Personal Business: CITIES: ROME

MONTI: WHERE ROMAN ARMIES KICKED BACK

The city's oldest quarter is now its most charming

Essential stops on any Roman holiday are the Colosseum and the Forum. But rarely do visitors venture into the narrow cobblestone streets of the neighborhood sandwiched between the two landmarks. In ancient times it was known as the Suburra, or great slum, home to prostitutes, gypsies, and thieves, and the place Julius Caesar sent his troops to unwind after battle. More than 2,000 years later, despite the area's gentrification, Italian police still raid the illegal brothels tucked away there. Now called Rione Monti, Rome's oldest quarter is regarded by many as the most authentic and tourist-free district in the modern city.

In the square-mile neighborhood of Monti, you're likely to see snippets of Italian living from a bygone era. Residents of top-floor apartments, reluctant to climb three or four flights in the heat, let down wicker baskets from their windows by ropes and yell down to nearby shopkeepers to fill them. Once a month, a man circles the streets with a tiny motorized cart to sharpen dull cutlery and fix broken umbrellas.

Despite its location at the city's center, Monti is a safe island of tranquility. You can wander through the vicoletti, or alleys, and examine architectural treasures without the traffic and noise in much of Rome. Buildings on the tiny Via degli Ibernesi on Monti's southwestern edge represent a cross section of architectural history. For centuries, residents have added floors to existing structures. You might see a medieval palazzo built on ancient Roman foundations, with a third floor from the Renaissance and a 1950s' concrete roof terrace.

A woman I know owns a house near the Forum that has columns from a Roman temple in the basement. In fact, Monti is built on top of scores of unexcavated Roman-era temples and monuments, and smugglers and bandits are said to have created a network of secret passages through this netherworld. Over the summer, archaeologists began uncovering ancient Roman treasures in the part of Monti that borders Rome's main square, Piazza Venezia.FORTRESSES. In the Dark Ages, the warring families of the city built fortified towers to show their wealth. By the end of the 13th century, Rome had 200 such towers. Today, only about a dozen remain--five in Monti. The most famous, the seven-story, brick La Torre delle Milizie, was built 800 years ago as part of a fortress by Pope Gregory IX.
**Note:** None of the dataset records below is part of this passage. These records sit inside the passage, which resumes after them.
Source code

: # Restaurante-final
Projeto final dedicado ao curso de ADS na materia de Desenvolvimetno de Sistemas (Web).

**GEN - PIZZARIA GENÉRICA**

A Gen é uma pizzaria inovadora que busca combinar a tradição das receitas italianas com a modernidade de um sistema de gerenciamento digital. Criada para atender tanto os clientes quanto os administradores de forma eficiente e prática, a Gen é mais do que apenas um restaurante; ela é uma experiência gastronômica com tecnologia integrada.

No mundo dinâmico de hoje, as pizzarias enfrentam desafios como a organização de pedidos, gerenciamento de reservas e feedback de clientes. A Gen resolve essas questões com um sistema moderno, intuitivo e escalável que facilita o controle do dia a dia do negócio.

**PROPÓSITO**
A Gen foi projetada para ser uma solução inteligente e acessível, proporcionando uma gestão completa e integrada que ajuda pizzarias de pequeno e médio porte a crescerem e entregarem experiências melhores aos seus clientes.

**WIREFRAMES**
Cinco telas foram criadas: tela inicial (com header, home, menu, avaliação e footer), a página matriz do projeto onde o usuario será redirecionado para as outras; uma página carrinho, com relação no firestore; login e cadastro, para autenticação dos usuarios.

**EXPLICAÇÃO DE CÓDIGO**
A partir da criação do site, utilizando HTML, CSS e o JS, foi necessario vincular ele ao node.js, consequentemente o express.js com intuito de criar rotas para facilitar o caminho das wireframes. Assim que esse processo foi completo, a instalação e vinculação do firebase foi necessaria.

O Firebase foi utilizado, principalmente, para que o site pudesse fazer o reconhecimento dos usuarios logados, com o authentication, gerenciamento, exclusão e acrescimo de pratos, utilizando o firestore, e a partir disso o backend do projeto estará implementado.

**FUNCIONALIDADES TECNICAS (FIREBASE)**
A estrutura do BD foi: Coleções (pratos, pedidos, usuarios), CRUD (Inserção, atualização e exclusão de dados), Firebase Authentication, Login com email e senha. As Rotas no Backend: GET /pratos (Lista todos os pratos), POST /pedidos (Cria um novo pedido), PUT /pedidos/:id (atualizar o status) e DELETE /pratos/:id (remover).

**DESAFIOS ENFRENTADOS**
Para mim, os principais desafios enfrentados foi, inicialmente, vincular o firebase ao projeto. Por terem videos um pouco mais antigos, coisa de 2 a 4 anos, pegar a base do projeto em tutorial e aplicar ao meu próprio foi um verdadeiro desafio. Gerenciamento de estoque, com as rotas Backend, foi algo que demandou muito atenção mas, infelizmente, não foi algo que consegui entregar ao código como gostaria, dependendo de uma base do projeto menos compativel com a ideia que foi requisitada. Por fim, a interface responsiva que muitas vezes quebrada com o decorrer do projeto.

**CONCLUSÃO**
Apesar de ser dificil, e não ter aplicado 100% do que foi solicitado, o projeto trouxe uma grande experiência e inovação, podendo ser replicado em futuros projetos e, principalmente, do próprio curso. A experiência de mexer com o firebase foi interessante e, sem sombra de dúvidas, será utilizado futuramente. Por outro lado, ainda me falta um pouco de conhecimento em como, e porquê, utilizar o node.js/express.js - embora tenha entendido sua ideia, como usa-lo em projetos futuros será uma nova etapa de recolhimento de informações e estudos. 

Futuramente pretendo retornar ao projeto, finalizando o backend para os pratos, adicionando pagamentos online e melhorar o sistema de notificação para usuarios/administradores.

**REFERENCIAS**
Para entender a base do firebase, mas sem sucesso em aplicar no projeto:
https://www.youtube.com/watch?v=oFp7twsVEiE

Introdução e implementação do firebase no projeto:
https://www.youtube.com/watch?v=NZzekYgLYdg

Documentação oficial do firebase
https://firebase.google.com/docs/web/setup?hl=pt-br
Many of Monti's street names reveal secrets from its past. Piazza degli Zingari (Gypsy Square) is built on the site of a medieval nomad encampment. The Vicolo delle Carrette (Carriage Alley) is named for the area of Renaissance Rome where horse-drawn carriages brought barrels of white wine from the Castelli Romani grape-growing region 20 miles away. As you stroll these byways, it will be hard to miss the aroma of traditional Italian cooking. On the main street, Via dei Serpenti, the Pasticceria La Licata makes a fabulous ricotta cheesecake and an unforgettable honey pastry said to come from an ancient Roman recipe. On Via Madonna dei Monti, Pizzeria Le Carrette has perhaps the city's finest pizza and exemplary antipasti such as fried olives stuffed with meat (olive oscolane).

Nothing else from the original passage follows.